- Maxine Stellman, from a 1936 newspaper
- Born: Maxine Elliot Stellman May 13, 1906 Brattleboro, Vermont
- Died: June 24, 1972 (aged 66) Brattleboro, Vermont
- Other names: Maxine Stellman Caruso
- Occupation: Opera singer

= Maxine Stellman =

American opera soprano (1906–1972)

Maxine Elliot Stellman Caruso (May 13, 1906 – June 24, 1972) was an American opera singer, a soprano with the Metropolitan Opera in the 1930s and 1940s.

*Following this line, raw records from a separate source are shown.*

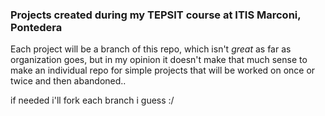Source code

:### Projects created during my TEPSIT course at ITIS Marconi, Pontedera

Each project will be a branch of this repo, which isn't _great_ as far as organization
goes, but in my opinion it doesn't make that much sense to make an individual repo for
simple projects that will be worked on once or twice and then abandoned..

if needed i'll fork each branch i guess :/
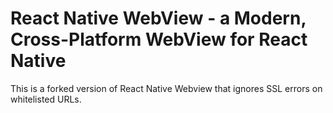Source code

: # React Native WebView - a Modern, Cross-Platform WebView for React Native

This is a forked version of React Native Webview that ignores SSL errors on whitelisted URLs.
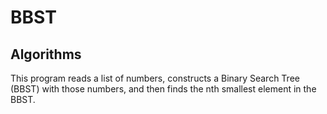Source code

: # BBST
## Algorithms
This program reads a list of numbers, constructs a Binary Search Tree (BBST) with those numbers, and then finds the nth smallest element in the BBST.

==Early life and education==
Stellman was from Brattleboro, Vermont, the daughter of Wilhelm Elliot Stellman and Lillian Lucinda Miller Stellman. Her father was a machine manufacturer. She graduated from Juilliard in 1934. She stayed at Juilliard for graduate studies with Belle Julie Soudant, Marcella Sembrich and Florence Page Kimball.

==Career==
Stellman was a featured soloist with the Chautauqua Institution's symphony orchestra as a young woman. She was the female winner of the 1937 Metropolitan Opera Auditions of the Air, a talent contest program which awarded a cash prize and a singing role in a spring production.

Stellman's appearances with the Metropolitan Opera included soprano roles in Orfeo ed Euridice (1936), The Man Without a Country (1937), Aïda (1938), Madama Butterfly (1940), Die Walküre (1940), Il Trovatore and The Marriage of Figaro (1941), Manon (1942), Lohengrin (1942), Louise (1943), Tannhäuser (1943), Carmen (1943), La Traviata (1943), The Magic Flute (1945), Rigoletto (1945), Der Rosenkavalier (1945), Lakmé (1946), Faust (1947), Hansel and Gretel (1947), and Lucia di Lammermoor (1950). She also toured with Met productions, and was regularly heard in the Metropolitan Opera's radio broadcasts in the 1940s. She made national headlines when she was called in to sing "Elsa" in Lohengrin in Boston in 1942, a role she had never performed before, when Astrid Varnay fell ill.

==Personal life==
In 1933, Maxine Stellman married fellow opera singer Joseph W. Caruso, a Sicilian-born tenor with the Metropolitan Opera. The Carusos owned the William Harris House in Brattleboro, one of the oldest buildings in Vermont. She died in 1972, at the age of 66.